Back at the start of the year, the Mischa Macpherson Trio, which includes guitarist Innes White and Conal McDonagh on pipes and whistles won two awards, firstly at Celtic Connections and then the highly prestigious Young Folk Award. Cha D’fhuair Mi’n Cadal (I Got No Sleep), show’s the beguiling strength of Mischa’s voice and their sublime sense of arrangement. Look out for a debut album soon.
By contrast Dervish are veterans with 25 years of driving crowds to excited frenzy by putting their unique stamp on the Irish folk tradition. Their current line-up consists of Cathy Jordan (Vocals, Bodhran and Bones), Michael Holmes (Bouzouki), Brian McDonagh (Mandolin), Liam Kelly (Flutes and Whistles), Tom Morrow (Fiddle, Viola) and Shane Mitchell (Accordion). Here they play the whistful The Lover’s Token, as a mournful tale of a sailor’s demise proves to be deception and we thankfully get a happy ending.
Johnny Coppin is another veteran, well known to listeners to BBC Radio Gloucester. He’s been in the chair of the one hour folk show since 1996, but has also recorded many albums in his own right after launching his professional career with Decameron in the 70s. Whilst his native county has informed much of his work, Borders expands it to cover the Welsh and Scottish frontiers. Joined by fiddler Paul Burgess for the tale of the athletic Joseph Baker, who was only outrun by death in the end.
Heading back north of the border, Ewan McLennan’s The Shearing is taken from his superb Stories Still Untold. He’s one of four previous winners of the Horizon category of the BBC Radio 2 Folk Awards included here, the category which recognises exceptional talent. Like the other three he’s made good on his promise and established himself at the forefront of the current folk scene. The album features an exquisitely crafted blend of the original and also the traditional, such as this song about the difficulties of cutting corn when swollen with child.
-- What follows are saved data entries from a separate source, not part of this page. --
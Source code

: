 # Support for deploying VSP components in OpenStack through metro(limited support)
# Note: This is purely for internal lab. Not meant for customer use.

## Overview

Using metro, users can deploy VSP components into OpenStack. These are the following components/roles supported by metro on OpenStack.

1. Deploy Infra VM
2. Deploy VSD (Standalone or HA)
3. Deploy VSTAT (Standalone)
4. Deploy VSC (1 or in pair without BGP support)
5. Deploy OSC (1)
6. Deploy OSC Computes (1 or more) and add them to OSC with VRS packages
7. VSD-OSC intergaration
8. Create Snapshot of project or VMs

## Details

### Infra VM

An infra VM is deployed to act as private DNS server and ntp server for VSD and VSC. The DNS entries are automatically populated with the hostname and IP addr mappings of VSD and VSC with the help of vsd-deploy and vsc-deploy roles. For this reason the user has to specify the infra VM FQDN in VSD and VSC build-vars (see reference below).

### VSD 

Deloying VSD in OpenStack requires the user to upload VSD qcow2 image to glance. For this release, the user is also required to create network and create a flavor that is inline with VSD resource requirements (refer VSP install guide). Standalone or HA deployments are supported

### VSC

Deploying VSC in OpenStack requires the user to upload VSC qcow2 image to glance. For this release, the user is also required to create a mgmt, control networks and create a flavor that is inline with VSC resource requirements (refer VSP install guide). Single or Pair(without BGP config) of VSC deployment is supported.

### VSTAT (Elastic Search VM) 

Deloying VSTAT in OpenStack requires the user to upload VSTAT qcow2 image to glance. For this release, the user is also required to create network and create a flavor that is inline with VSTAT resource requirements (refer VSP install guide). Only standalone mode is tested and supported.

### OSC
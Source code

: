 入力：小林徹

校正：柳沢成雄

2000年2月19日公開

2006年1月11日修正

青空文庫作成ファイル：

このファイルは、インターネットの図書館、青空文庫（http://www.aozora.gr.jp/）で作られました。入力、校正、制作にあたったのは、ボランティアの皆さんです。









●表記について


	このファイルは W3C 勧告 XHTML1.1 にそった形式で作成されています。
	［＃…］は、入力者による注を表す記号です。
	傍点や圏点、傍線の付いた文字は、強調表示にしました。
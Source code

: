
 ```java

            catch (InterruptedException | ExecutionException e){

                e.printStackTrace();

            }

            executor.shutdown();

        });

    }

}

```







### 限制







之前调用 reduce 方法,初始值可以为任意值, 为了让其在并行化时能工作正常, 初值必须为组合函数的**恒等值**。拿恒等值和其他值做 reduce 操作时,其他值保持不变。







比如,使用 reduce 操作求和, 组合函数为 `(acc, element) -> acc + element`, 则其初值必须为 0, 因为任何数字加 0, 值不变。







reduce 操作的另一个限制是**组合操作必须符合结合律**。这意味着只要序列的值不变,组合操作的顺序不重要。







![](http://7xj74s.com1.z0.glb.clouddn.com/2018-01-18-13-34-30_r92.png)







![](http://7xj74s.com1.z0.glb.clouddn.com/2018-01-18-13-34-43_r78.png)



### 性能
The Rose Of St Magnus is Kris Drever’s second appearance on this selection, but here with his Peedie Gatherin’ consisting of fellow Orcadians Douglas Montgomery, Billy Peace, Kristan Harvey, Sarah Jane Gibbon and Erik Laughton. This tune was learnt from Kris’ dad Ivan and was something performed live in the island setting of Orkney at the annual festival in the extraordinary setting of a 5000-year-old chambered tomb near Stromness, which Mark attended.
The velvety tones of Edinburgh based Adam Holmes, here recording with his band The Embers, deliver I Can’t Be Right, a song that he wrote at the tender age of 15, that sounds literate, potent and surprisingly mature. With his album produced by the legendary Jon Wood, who has his own indelible connection to Island Records classic years, this surely signals the arrival of another important, distinctive new voice on the Scottish scene.
Rounding off the selection is the North East’s The Young’uns with Jenny Waits For Me. Their name of course is a tongue in cheek reference to their musical origins as underage drinkers at the local folk club, where they were eventually coaxed into performing. They are of course now thoroughly established and proud of their Hartlepool roots, which comes through in songs like this. They’re not afraid to put politics to the fore, although mixed with the healthy sense of humour.
That each of these performances was captured live on air is surely testament to the musicianship on display and also what makes this compilation unique. It’s varied two hours offers a diverse, but seamless blend of talent and a mix of styles, sources and sounds from around the UK, with a balance of Celtic and English flavours. Whatever your own preferences and even accepting that you can’t please all of the people all of the time, this is a still a cause for major celebration as it unquestionably demonstrates that folk music is as strong as it has ever been and worthy of immediate purchase.